*** Opening PROVIDED DATA ***
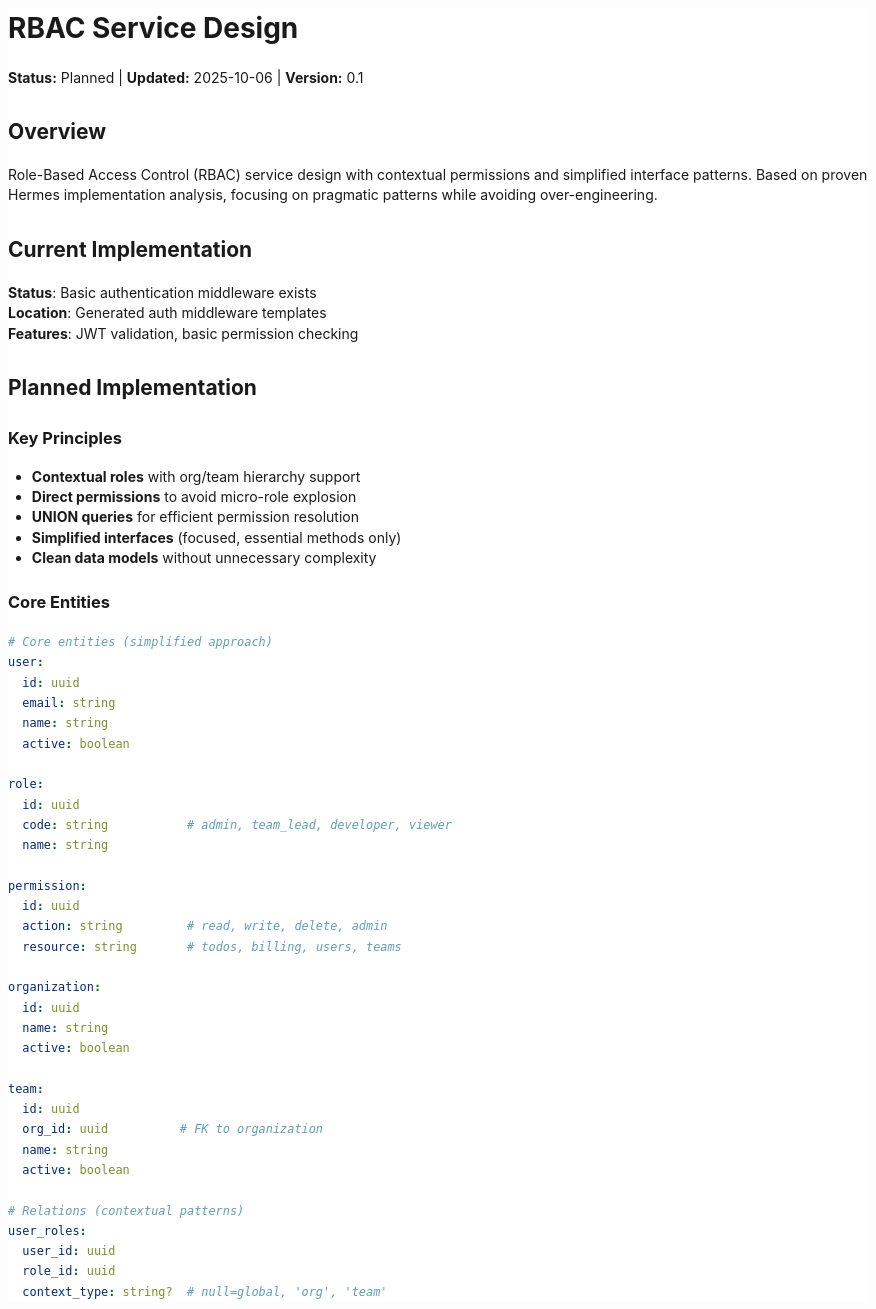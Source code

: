 # RBAC Service Design

**Status:** Planned | **Updated:** 2025-10-06 | **Version:** 0.1

## Overview

Role-Based Access Control (RBAC) service design with contextual permissions and simplified interface patterns. Based on proven Hermes implementation analysis, focusing on pragmatic patterns while avoiding over-engineering.

## Current Implementation

**Status**: Basic authentication middleware exists  
**Location**: Generated auth middleware templates  
**Features**: JWT validation, basic permission checking

## Planned Implementation

### Key Principles
- **Contextual roles** with org/team hierarchy support
- **Direct permissions** to avoid micro-role explosion  
- **UNION queries** for efficient permission resolution
- **Simplified interfaces** (focused, essential methods only)
- **Clean data models** without unnecessary complexity

### Core Entities

```yaml path=null start=null
# Core entities (simplified approach)
user:
  id: uuid
  email: string
  name: string
  active: boolean

role:
  id: uuid
  code: string           # admin, team_lead, developer, viewer
  name: string

permission:
  id: uuid
  action: string         # read, write, delete, admin
  resource: string       # todos, billing, users, teams

organization:
  id: uuid
  name: string
  active: boolean

team:
  id: uuid
  org_id: uuid          # FK to organization
  name: string
  active: boolean

# Relations (contextual patterns)
user_roles:
  user_id: uuid
  role_id: uuid
  context_type: string?  # null=global, 'org', 'team'
```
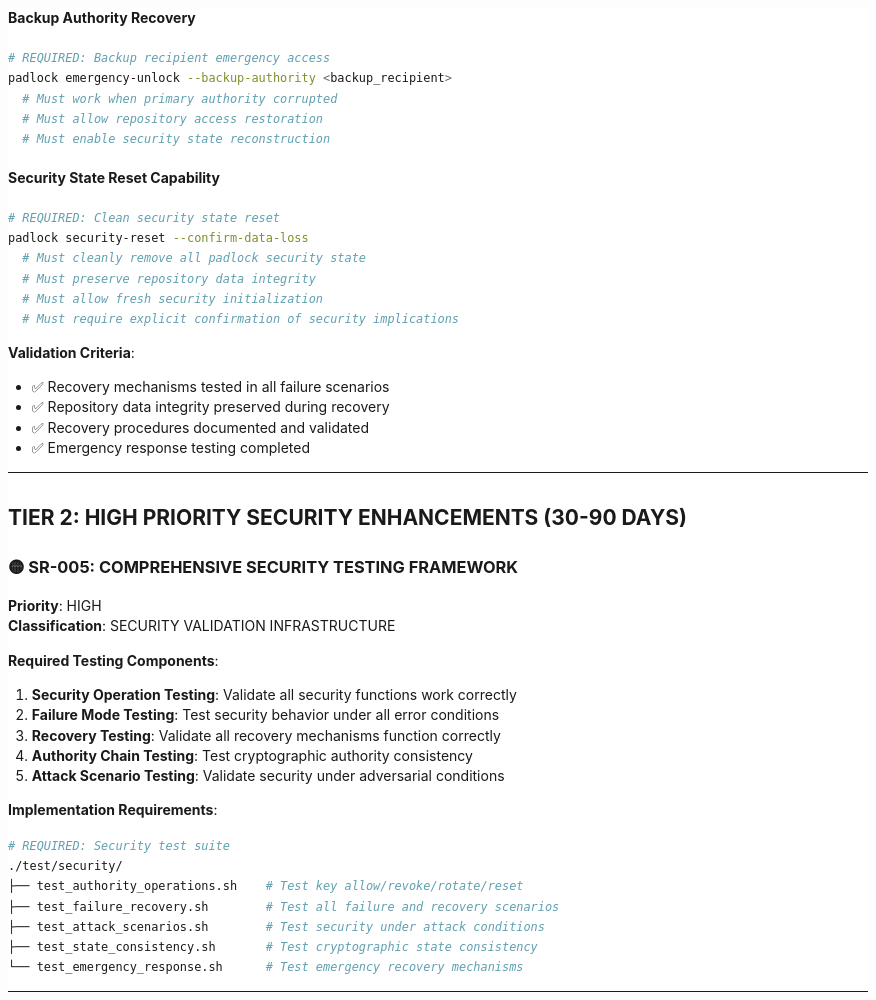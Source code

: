 #### **Backup Authority Recovery**  
```bash
# REQUIRED: Backup recipient emergency access
padlock emergency-unlock --backup-authority <backup_recipient>
  # Must work when primary authority corrupted
  # Must allow repository access restoration
  # Must enable security state reconstruction
```

#### **Security State Reset Capability**
```bash  
# REQUIRED: Clean security state reset
padlock security-reset --confirm-data-loss
  # Must cleanly remove all padlock security state
  # Must preserve repository data integrity
  # Must allow fresh security initialization
  # Must require explicit confirmation of security implications
```

**Validation Criteria**:
- ✅ Recovery mechanisms tested in all failure scenarios
- ✅ Repository data integrity preserved during recovery
- ✅ Recovery procedures documented and validated  
- ✅ Emergency response testing completed

---

## TIER 2: HIGH PRIORITY SECURITY ENHANCEMENTS (30-90 DAYS)

### 🟡 **SR-005: COMPREHENSIVE SECURITY TESTING FRAMEWORK**
**Priority**: HIGH  
**Classification**: SECURITY VALIDATION INFRASTRUCTURE  

**Required Testing Components**:
1. **Security Operation Testing**: Validate all security functions work correctly
2. **Failure Mode Testing**: Test security behavior under all error conditions  
3. **Recovery Testing**: Validate all recovery mechanisms function correctly
4. **Authority Chain Testing**: Test cryptographic authority consistency
5. **Attack Scenario Testing**: Validate security under adversarial conditions

**Implementation Requirements**:
```bash
# REQUIRED: Security test suite
./test/security/
├── test_authority_operations.sh    # Test key allow/revoke/rotate/reset
├── test_failure_recovery.sh        # Test all failure and recovery scenarios
├── test_attack_scenarios.sh        # Test security under attack conditions  
├── test_state_consistency.sh       # Test cryptographic state consistency
└── test_emergency_response.sh      # Test emergency recovery mechanisms
```

---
*** Closing PROVIDED DATA ***
**WORK TASK**
Copy the lines of the data above exactly as written, beginning with the line containing "1. **Security Operation" and ending with the line containing "4. **Authority Chain", and leave out all other lines.

**ANSWER FOR THIS EXERCISE**
1. **Security Operation Testing**: Validate all security functions work correctly
2. **Failure Mode Testing**: Test security behavior under all error conditions  
3. **Recovery Testing**: Validate all recovery mechanisms function correctly
4. **Authority Chain Testing**: Test cryptographic authority consistency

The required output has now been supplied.